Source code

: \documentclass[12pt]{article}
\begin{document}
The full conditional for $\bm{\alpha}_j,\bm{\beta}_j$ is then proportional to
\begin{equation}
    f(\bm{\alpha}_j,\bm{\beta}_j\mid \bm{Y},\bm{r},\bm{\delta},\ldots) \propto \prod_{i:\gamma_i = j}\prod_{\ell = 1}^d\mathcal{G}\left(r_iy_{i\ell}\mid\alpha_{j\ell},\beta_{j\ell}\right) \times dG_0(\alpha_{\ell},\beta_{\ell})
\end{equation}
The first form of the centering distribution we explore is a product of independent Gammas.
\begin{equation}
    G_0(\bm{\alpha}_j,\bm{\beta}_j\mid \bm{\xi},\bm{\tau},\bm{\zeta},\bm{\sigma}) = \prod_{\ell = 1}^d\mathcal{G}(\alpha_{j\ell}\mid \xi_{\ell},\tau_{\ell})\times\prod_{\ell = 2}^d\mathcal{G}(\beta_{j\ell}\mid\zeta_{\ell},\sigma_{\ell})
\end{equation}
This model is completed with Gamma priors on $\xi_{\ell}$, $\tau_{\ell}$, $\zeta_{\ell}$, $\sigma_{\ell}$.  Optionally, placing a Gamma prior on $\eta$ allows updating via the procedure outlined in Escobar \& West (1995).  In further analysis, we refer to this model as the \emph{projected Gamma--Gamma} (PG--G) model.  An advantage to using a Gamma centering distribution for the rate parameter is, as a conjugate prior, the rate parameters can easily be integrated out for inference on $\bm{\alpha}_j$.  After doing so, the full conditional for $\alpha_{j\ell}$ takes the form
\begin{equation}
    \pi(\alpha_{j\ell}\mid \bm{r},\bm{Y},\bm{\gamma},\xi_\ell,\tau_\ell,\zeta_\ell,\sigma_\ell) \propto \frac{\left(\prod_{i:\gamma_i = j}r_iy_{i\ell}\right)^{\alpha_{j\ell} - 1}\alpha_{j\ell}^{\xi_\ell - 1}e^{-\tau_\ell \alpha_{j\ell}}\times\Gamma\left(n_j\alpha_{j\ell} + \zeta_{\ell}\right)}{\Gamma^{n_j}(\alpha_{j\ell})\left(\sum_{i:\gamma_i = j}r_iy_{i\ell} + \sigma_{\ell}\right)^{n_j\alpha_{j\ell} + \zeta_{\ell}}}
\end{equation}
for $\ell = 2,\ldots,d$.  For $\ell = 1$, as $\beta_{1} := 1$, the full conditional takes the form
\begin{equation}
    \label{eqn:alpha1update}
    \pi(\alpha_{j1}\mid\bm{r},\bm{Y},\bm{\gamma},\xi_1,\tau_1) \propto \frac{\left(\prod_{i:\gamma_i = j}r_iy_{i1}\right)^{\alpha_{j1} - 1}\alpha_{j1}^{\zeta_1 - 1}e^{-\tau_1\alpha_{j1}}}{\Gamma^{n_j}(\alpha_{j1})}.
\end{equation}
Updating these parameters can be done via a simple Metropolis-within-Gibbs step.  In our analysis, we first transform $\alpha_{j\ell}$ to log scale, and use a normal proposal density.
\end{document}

• **TASK STATEMENT**
From the entries above, list each line with "times" in it.

• **RESULT**
    f(\bm{\alpha}_j,\bm{\beta}_j\mid \bm{Y},\bm{r},\bm{\delta},\ldots) \propto \prod_{i:\gamma_i = j}\prod_{\ell = 1}^d\mathcal{G}\left(r_iy_{i\ell}\mid\alpha_{j\ell},\beta_{j\ell}\right) \times dG_0(\alpha_{\ell},\beta_{\ell})
    G_0(\bm{\alpha}_j,\bm{\beta}_j\mid \bm{\xi},\bm{\tau},\bm{\zeta},\bm{\sigma}) = \prod_{\ell = 1}^d\mathcal{G}(\alpha_{j\ell}\mid \xi_{\ell},\tau_{\ell})\times\prod_{\ell = 2}^d\mathcal{G}(\beta_{j\ell}\mid\zeta_{\ell},\sigma_{\ell})
    \pi(\alpha_{j\ell}\mid \bm{r},\bm{Y},\bm{\gamma},\xi_\ell,\tau_\ell,\zeta_\ell,\sigma_\ell) \propto \frac{\left(\prod_{i:\gamma_i = j}r_iy_{i\ell}\right)^{\alpha_{j\ell} - 1}\alpha_{j\ell}^{\xi_\ell - 1}e^{-\tau_\ell \alpha_{j\ell}}\times\Gamma\left(n_j\alpha_{j\ell} + \zeta_{\ell}\right)}{\Gamma^{n_j}(\alpha_{j\ell})\left(\sum_{i:\gamma_i = j}r_iy_{i\ell} + \sigma_{\ell}\right)^{n_j\alpha_{j\ell} + \zeta_{\ell}}}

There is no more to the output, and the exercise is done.